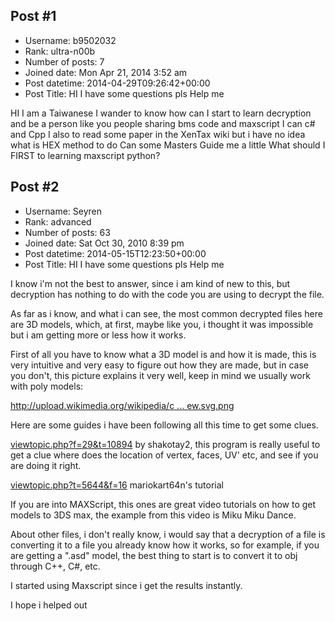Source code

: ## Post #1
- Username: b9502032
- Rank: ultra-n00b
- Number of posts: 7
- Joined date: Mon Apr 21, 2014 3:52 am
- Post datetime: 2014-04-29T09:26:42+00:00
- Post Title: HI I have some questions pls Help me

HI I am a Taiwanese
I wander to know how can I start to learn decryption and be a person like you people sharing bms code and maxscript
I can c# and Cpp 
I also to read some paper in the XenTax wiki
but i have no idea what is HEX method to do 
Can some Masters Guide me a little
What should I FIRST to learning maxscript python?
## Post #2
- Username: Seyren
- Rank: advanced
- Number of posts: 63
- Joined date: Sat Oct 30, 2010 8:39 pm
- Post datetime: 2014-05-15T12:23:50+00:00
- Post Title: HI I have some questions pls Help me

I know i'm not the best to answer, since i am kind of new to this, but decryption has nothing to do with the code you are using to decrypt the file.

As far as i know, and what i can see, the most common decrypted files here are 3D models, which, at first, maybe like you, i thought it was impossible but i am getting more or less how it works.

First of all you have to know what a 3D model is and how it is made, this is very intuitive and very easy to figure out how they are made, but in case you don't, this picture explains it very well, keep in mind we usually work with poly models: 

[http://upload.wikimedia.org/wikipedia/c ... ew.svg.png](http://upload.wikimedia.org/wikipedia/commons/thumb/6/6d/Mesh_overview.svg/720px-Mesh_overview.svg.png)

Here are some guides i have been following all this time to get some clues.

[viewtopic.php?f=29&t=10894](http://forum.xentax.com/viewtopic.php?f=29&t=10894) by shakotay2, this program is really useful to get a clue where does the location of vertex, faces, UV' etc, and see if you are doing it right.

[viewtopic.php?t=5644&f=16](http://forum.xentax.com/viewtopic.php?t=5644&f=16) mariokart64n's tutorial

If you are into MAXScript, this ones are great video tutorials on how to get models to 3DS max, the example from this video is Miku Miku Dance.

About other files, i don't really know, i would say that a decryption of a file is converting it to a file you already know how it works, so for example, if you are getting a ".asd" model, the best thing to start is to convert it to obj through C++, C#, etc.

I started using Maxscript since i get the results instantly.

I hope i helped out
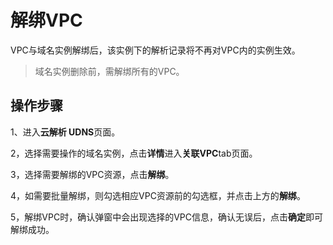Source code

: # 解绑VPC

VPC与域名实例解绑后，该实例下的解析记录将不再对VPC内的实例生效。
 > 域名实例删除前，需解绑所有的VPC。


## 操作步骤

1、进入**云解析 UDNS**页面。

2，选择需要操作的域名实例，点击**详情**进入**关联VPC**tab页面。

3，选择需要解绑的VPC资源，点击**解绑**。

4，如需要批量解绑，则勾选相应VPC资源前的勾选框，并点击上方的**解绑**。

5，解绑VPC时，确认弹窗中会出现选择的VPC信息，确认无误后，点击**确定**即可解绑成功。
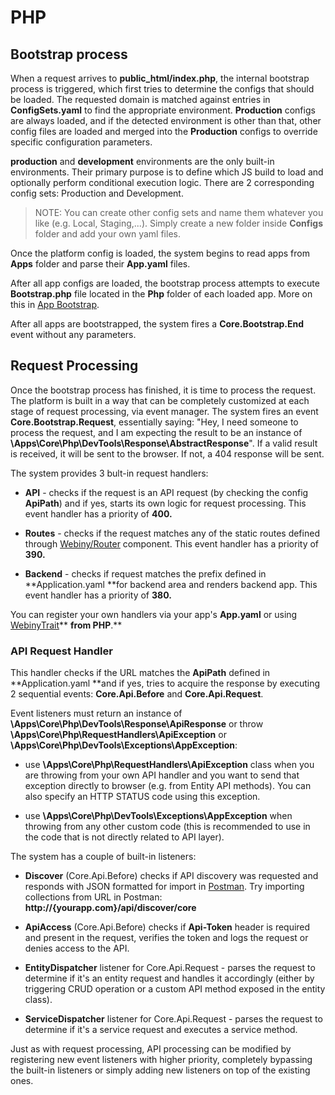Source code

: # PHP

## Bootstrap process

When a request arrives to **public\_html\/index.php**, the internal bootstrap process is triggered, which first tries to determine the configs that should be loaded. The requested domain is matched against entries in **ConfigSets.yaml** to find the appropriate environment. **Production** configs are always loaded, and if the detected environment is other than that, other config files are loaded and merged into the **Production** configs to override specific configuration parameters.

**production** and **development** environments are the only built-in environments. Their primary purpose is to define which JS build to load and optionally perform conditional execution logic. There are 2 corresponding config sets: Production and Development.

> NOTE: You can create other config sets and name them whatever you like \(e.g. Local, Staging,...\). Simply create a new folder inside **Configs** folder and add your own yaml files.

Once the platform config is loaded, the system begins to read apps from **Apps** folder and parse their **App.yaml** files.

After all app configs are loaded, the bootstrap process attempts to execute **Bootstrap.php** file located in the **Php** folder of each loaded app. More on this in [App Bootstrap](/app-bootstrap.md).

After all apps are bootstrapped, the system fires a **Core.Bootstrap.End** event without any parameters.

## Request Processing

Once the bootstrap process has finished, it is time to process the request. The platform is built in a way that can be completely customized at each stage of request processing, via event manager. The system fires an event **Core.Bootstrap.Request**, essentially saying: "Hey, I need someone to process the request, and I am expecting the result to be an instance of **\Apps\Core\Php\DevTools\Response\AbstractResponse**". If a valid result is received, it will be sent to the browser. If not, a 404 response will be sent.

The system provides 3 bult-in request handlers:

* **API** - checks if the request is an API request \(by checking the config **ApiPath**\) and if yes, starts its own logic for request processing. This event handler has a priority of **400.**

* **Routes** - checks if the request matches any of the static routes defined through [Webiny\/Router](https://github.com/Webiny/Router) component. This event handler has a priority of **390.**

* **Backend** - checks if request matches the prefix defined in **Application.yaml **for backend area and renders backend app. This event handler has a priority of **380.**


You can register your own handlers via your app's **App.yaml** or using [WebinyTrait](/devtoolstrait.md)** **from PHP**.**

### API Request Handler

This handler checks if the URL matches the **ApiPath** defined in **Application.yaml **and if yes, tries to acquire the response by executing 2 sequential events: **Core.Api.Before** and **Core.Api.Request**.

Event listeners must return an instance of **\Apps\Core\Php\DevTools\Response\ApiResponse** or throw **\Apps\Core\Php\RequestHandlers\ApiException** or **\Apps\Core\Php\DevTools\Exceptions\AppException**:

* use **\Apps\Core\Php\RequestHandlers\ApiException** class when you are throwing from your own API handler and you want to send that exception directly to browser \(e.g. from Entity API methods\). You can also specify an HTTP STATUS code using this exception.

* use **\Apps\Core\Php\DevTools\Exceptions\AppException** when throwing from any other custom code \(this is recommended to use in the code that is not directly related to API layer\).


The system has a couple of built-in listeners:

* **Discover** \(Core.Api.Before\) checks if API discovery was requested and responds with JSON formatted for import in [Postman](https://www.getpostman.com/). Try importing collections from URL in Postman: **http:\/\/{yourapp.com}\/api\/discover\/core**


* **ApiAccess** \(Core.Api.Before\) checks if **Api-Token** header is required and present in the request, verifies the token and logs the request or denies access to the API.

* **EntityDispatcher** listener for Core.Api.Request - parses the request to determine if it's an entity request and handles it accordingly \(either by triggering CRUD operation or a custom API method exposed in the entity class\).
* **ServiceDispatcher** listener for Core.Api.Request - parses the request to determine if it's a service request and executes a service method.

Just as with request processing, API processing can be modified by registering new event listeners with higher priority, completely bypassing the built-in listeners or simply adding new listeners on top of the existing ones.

☆ ☆ ☆ ☆ ☆ ☆ ☆

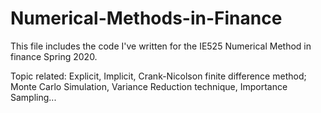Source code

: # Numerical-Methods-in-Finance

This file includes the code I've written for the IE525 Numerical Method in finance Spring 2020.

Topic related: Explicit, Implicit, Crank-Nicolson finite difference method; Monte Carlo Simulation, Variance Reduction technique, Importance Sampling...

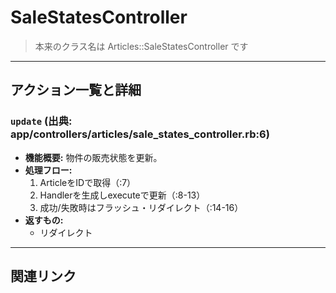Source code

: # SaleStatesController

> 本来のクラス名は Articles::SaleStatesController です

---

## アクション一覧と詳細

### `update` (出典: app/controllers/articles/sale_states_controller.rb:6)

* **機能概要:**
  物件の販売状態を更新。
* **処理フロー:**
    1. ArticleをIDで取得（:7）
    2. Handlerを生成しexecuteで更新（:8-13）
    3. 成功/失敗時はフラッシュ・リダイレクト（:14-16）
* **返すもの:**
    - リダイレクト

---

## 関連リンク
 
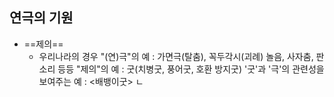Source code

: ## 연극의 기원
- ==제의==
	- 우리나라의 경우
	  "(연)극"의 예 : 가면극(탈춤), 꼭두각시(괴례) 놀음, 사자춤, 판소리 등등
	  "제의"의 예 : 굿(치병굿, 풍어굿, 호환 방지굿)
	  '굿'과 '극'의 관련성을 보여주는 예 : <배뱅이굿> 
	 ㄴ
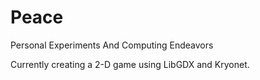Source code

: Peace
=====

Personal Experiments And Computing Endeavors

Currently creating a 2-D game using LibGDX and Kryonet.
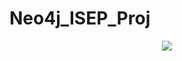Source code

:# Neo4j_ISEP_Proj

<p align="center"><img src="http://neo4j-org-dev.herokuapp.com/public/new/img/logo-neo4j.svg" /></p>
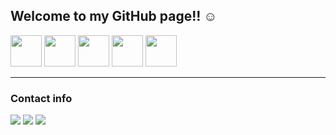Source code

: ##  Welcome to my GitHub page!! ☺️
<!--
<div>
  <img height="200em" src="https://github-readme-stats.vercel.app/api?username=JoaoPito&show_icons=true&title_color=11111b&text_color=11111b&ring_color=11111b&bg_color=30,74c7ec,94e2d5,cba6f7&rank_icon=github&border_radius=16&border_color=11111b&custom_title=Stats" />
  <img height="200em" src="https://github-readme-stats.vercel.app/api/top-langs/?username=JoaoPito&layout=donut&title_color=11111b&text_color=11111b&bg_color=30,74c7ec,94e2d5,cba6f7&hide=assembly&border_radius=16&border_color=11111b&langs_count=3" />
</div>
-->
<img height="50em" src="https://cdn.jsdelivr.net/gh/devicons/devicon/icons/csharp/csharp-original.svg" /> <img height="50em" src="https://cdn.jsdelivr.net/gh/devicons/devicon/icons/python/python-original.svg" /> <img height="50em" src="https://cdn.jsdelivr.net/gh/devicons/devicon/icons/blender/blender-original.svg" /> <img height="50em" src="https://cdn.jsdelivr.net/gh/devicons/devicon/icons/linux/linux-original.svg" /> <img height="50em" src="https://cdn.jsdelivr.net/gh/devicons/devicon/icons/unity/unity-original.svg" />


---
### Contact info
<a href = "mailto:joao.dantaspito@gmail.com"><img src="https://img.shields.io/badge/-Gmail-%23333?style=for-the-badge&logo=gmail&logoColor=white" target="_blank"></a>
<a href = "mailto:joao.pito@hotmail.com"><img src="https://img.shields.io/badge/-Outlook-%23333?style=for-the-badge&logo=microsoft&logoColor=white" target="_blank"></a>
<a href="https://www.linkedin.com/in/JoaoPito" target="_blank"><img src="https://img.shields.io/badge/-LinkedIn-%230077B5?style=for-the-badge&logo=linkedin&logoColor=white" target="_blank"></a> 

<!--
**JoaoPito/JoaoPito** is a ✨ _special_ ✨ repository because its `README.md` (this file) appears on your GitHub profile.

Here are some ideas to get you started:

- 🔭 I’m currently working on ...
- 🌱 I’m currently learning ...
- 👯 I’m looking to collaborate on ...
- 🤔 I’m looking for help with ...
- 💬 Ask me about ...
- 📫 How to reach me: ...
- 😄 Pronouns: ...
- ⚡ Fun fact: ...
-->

☆ ☆ ☆ ☆ ☆ ☆ ☆

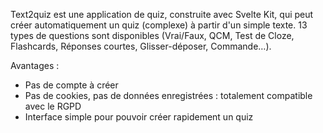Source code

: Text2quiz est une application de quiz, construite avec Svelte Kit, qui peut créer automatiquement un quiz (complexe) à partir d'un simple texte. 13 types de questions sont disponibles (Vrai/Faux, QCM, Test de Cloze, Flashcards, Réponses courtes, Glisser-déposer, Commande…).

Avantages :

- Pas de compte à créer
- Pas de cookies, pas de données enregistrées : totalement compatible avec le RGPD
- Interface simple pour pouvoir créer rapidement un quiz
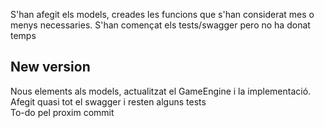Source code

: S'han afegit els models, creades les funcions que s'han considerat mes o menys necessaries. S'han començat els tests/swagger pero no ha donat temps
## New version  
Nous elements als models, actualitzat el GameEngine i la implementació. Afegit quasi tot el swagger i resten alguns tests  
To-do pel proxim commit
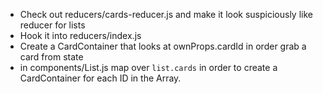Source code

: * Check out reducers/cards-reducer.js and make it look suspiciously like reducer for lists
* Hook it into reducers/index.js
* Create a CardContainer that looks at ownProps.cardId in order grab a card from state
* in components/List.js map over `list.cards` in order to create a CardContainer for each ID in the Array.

☆ ☆ ☆ ☆ ☆ ☆ ☆

**Aim of the exercise**
Every line in the entries above that has the word "white" should be identified and copied.

**Answer box**
<a href = "mailto:joao.dantaspito@gmail.com"><img src="https://img.shields.io/badge/-Gmail-%23333?style=for-the-badge&logo=gmail&logoColor=white" target="_blank"></a>
<a href = "mailto:joao.pito@hotmail.com"><img src="https://img.shields.io/badge/-Outlook-%23333?style=for-the-badge&logo=microsoft&logoColor=white" target="_blank"></a>
<a href="https://www.linkedin.com/in/JoaoPito" target="_blank"><img src="https://img.shields.io/badge/-LinkedIn-%230077B5?style=for-the-badge&logo=linkedin&logoColor=white" target="_blank"></a> 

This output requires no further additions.